Il a fal­lu un cer­tain temps pour que vous vous déci­diez à fil­mer la vie moderne. D’abord dans La Fille du Nil (1987), puis un peu dans Good Men Good Women (1995), mais selon vous, c’est seul Good­bye South, Good­bye (1996), y a vrai­ment réus­si. Est-ce qu’il y avait là pour vous une dif­fi­cul­té par­ti­cu­lière et com­ment avez-vous levé cette difficulté ?

Quand on passe trop de temps dans un même endroit, on n’en voit plus ni la beau­té ni la per­son­na­li­té. Quant à lever cette dif­fi­cul­té, c’est une entre­prise qui m’a pris beau­coup de temps et m’a don­né beau­coup de mal. Le tour­nage de Good­bye South, Good­bye a duré 9 mois et j’ai dû m’y reprendre à plu­sieurs fois avant d’ar­ri­ver à un résul­tat satis­fai­sant. Je vou­lais fil­mer le pré­sent, cap­ter ce qui se pas­sait devant la camé­ra, mais je n’ar­ri­vais pas à me débar­ras­ser de mes anciennes habi­tudes de cinéaste. J’ai été contraint de lut­ter pour oublier le pas­sé et me concen­trer uni­que­ment sur ce qu’il y avait devant moi.

Vous par­liez de la dif­fi­cul­té de fil­mer une réa­li­té qu ‘on connaît de trop près. Que se passe-t-il lors­qu’on affaire à une réa­li­té for­cé­ment sépa­rée de toute expé­rience per­son­nelle, comme cela a été le cas avec Les Fleurs de Shan­ghai (1998)?

L’obs­tacle le plus dif­fi­cile dans la réa­li­sa­tion de ce film a plu­tôt concer­né la forme. Com­ment res­ti­tuer une ambiance ? Il faut trou­ver un moyen de retrou­ver et recons­ti­tuer une ambiance que nous n’a­vons pas connue. C’est une ques­tion à laquelle j’ai beau­coup réflé­chi. Évi­dem­ment, je n’i­gnore pas que l’at­mo­sphère du film n’est pas imi­ta­tion fidèle de celle qui régnait dans les bor­dels d’an­tan.
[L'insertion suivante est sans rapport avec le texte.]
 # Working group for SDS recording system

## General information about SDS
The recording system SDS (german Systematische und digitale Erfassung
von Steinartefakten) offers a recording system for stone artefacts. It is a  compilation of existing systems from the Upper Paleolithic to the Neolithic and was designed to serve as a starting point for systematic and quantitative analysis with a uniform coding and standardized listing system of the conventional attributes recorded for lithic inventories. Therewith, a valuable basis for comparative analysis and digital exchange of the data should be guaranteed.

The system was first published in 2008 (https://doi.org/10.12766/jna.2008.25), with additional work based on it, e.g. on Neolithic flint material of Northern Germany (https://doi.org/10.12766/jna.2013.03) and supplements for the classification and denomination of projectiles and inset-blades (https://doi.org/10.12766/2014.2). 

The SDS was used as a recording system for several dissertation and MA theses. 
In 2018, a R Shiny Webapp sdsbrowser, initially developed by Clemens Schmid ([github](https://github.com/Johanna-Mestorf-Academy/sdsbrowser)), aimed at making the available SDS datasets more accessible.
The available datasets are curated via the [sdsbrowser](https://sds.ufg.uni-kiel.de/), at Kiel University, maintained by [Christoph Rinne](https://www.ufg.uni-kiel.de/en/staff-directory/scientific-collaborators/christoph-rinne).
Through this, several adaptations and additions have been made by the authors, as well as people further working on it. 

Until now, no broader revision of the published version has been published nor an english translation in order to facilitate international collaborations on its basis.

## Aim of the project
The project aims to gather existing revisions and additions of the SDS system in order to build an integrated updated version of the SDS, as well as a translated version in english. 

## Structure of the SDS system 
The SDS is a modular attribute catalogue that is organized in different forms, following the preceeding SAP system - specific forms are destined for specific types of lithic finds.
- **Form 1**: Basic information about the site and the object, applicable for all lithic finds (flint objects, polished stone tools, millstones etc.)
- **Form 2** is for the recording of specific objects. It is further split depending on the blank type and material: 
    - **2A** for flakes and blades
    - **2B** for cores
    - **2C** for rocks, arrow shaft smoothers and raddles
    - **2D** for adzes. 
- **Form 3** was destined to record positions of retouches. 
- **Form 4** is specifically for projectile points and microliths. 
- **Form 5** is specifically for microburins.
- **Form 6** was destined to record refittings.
Je ne cherche pas à copier, mais à recréer quelque chose à par­tir du tra­vail de l’i­ma­gi­na­tion. Quant au fond, au conte­nu des Fleurs de Shan­ghai , aux rela­tions entre les hommes et les femmes qui y sont dépeintes, j’ai ren­con­tré des dif­fi­cul­tés bien moindres puisque cela fait par­tie d’une tra­di­tion chi­noise tou­jours en vigueur.

Les Gar­çons de Feng­kuei (1983) est votre qua­trième film, et le pre­mier à por­ter véri­ta­ble­ment la marque de votre style. Il coïn­cide éga­le­ment avec votre ren­contre avec l’é­cri­vain Chu Tien-wen qui depuis a été la scé­na­riste de vos films ? Quel rôle a‑t-elle joué dans cette rup­ture et l’af­fir­ma­tion de votre style ?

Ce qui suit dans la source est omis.